From the above, it should be obvious that the core wire should be as large as possible, so that a large amount of high strength material is provided inside the male connector, while leaving enough room for the conductors and insulation to fit within the guide wire. In U.S. Pat. Nos. 5,178,159 and 5,938,624 it is assumed that the core wire is cylindrical and that the conductors are disposed at the outside of the core wire. With this shape of the core wire, the total configuration consisting of the core wire and the conductors will occupy a large part of the space inside the male connector, without the core wire and the thin conductors themselves actually utilizing an optimum of the available space, or, with other words, there is an excess of insulating material inside the male connector. Here it should be mentioned that the available space inside the guide wire is limited by the diameter of the catheter that is slid over the guide wire. Since the catheter also is slid over the male connector, which extends from the proximal end of the guide wire, the size of the entire male connector is also limited by the diameter of this catheter. The nominal diameter of a conventional small catheter may be as small as 0.355 mm, which provides an upper limit for the diameter of a male connector used together with such a catheter.
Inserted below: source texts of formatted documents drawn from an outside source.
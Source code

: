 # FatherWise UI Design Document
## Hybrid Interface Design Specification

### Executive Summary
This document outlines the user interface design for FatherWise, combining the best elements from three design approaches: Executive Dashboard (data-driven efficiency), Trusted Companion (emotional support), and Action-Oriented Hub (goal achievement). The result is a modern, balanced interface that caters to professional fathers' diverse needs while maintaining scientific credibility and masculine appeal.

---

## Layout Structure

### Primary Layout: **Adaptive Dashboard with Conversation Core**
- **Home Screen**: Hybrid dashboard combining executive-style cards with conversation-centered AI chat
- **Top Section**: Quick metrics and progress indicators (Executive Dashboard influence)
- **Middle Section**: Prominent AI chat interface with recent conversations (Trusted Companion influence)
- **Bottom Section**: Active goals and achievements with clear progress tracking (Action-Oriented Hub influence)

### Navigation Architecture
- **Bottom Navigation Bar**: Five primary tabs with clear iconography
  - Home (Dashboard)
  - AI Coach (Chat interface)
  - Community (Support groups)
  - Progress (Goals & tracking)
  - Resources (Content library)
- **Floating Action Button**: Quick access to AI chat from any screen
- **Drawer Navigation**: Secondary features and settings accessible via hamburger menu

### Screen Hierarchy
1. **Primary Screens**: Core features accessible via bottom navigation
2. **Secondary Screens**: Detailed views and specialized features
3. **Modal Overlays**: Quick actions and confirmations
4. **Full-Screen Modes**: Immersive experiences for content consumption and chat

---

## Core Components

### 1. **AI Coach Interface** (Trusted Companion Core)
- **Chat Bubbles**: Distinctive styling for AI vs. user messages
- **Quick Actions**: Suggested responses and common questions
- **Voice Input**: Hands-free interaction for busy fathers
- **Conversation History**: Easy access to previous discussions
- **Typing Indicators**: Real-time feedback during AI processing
As mentioned above, the core wire conventionally extends through the guide wire, all the way from the sensor at the distal end of the guide wire to the male connector at the proximal end of the guide wire, where the core wire provides stiffness to the male connector. For such a long core wire, the most economical and practical shape of the core wire is cylindrical, and the conventional thinking has been to keep the cylindrical shape of the core wire also inside the male connector, despite the disadvantage that the total configuration consisting of the core wire and the conductors occupies less than the optimum of the available space, which involves the risk that the male connector will be bent or damaged when inserted into the female connector.
Consequently, there exists a need for a male connector having a core wire with such a shape that the total configuration consisting of the core wire, conductors and insulating material makes an optimal use of the available space inside the male connector. In order to keep the cylindrical shape of the part of the core wire that extends from the male connector to the sensor, the male connector should preferably constitute a separate unit, which can be mounted at the proximal end of an existing guide wire. Obviously, the last requirement implies that the core wire inside the male connector is different from the core wire inside the rest of the guide wire.